Пропасть между давшей сбой схемой быта и заново открытой радостью бытия разверзается в молчании Смольниковой, в тех паузах, где пульсирует неозвученная проза Толстого. Самое главное должно остаться невысказанным, тогда оно не утратит силы.
Так что же смешалось в доме Облонских? Смешалось, отшумело, отплакалось, но уцелело – по общему для всех счастливых семей закону самосохранения.
И почему в доме Карениных случилось иначе? Не смешалось, а распалось — по закону непоправимо заваленного горизонта несчастливой семьи. Семьи как схемы, существующей только в пространстве родитель-ребенок-родитель, только этим вектором определяемой. Ребенок тут условный механический центр, скрепка в кодексе взаимных договоренностей. Стоит его изъять – и не останется ничего, никаких семейных отношений.
Вместо них обнаруживаются два взаимоотталкивающихся полюса. На полюсе Каренина – то  холодное любопытство на грани энтомологического интереса, то раздражение от любого слова и жеста, то охотничий азарт: загнать нарушителя покоя в угол прежнего кодекса и приковать там чувством вины и позора, утвердить над ним свою иезуитскую власть. Но даже и тогда не отпустить! Ведь все должно быть как раньше, ведь раньше-то все было правильно – пристойно, достойно. Уважаемо. Как в счастливых семьях.
Все это лишь усугубляет пропасть. На другом полюсе распада несчастливой не-семьи уже сделан выбор между жизнью в любви и доживанием в кодексе, но какое-то время там еще довлеют атавистическая привычка к подчинению, к соблюдению политеса, боязнь скандала и страх не справиться с переменой участи.

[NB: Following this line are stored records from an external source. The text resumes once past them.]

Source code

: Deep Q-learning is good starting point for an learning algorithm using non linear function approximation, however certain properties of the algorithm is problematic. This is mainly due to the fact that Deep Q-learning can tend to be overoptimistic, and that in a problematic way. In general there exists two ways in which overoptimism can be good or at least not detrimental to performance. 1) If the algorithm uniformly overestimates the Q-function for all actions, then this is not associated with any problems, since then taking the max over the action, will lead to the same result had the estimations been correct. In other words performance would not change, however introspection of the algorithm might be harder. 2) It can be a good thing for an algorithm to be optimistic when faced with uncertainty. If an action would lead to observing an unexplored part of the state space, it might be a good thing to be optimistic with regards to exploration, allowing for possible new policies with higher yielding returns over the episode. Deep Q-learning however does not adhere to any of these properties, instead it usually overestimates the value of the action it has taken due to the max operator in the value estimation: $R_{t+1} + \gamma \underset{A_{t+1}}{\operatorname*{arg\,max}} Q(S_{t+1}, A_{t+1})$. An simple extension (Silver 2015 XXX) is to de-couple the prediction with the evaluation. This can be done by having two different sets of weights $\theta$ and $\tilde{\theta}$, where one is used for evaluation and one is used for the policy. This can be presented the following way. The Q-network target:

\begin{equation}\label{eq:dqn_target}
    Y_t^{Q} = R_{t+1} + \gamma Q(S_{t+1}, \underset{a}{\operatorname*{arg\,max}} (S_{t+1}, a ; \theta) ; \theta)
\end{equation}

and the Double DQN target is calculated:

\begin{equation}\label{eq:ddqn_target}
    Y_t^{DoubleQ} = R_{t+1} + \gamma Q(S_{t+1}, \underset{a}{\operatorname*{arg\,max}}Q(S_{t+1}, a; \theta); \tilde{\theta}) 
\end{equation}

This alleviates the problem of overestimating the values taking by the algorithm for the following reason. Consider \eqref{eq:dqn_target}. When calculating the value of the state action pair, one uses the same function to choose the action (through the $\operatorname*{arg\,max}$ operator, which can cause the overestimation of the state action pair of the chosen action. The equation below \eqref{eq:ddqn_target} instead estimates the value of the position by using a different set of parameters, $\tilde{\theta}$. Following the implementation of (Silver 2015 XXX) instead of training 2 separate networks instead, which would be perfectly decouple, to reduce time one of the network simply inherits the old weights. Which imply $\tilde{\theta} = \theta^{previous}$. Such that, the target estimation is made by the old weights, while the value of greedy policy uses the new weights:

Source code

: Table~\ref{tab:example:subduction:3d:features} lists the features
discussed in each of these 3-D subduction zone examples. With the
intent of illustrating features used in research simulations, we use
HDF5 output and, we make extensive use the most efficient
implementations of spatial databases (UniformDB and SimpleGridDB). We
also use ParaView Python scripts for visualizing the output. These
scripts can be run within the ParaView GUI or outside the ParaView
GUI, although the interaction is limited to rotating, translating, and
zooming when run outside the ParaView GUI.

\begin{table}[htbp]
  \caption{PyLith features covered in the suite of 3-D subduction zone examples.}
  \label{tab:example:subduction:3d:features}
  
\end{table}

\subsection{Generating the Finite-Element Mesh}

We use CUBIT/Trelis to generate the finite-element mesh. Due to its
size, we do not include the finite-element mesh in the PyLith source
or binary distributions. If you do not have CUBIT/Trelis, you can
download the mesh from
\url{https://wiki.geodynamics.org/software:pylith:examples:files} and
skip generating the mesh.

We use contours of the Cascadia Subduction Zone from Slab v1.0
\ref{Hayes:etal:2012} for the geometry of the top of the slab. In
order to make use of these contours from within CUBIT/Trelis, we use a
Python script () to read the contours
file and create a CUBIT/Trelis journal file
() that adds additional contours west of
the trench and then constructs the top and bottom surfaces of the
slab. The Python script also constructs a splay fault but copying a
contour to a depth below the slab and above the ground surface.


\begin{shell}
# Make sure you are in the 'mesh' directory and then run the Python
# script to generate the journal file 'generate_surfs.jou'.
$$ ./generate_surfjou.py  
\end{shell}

Эта инерция прошлой жизни не выносит тишины, вот почему Анна непрерывно говорит, говорит что-то, мелет милый полудетский вздор милым полудетским голосом, заполняет пространство своим щебетом – лишь бы не наступила тишина. В тишине ей становится страшно, из тишины начинает звучать ее тоска, рыдающий голос которой так огромен, что земля уходит из-под ног, а душа ныряет в пятки. И заглушить это отчаяние нечем, кроме как все той же болтливой суетой, бестолковой заботой о никому уже не нужном порядке, о коллекционных чайниках, о починке стульев. Как будто что-то еще можно починить.
И правда, в какой-то момент кажется, что можно — ведь готовую к плахе, как Анна Болейн, взыскующую если не понимания, то хотя бы милосердия женщину можно пощадить. Не оттолкнуть, как преступницу, а пожалеть, утешить, обняв, как родного человека.
Но для Каренина милосердие выглядит поражением,  гордыня его ума непобедима, потому и выбор места для запятой однозначен: казнить, нельзя помиловать.
С этого момента для Анны начинается жизнь после смерти. Она стоит, оглушенная внутренней тишиной, которая всегда так ее пугала.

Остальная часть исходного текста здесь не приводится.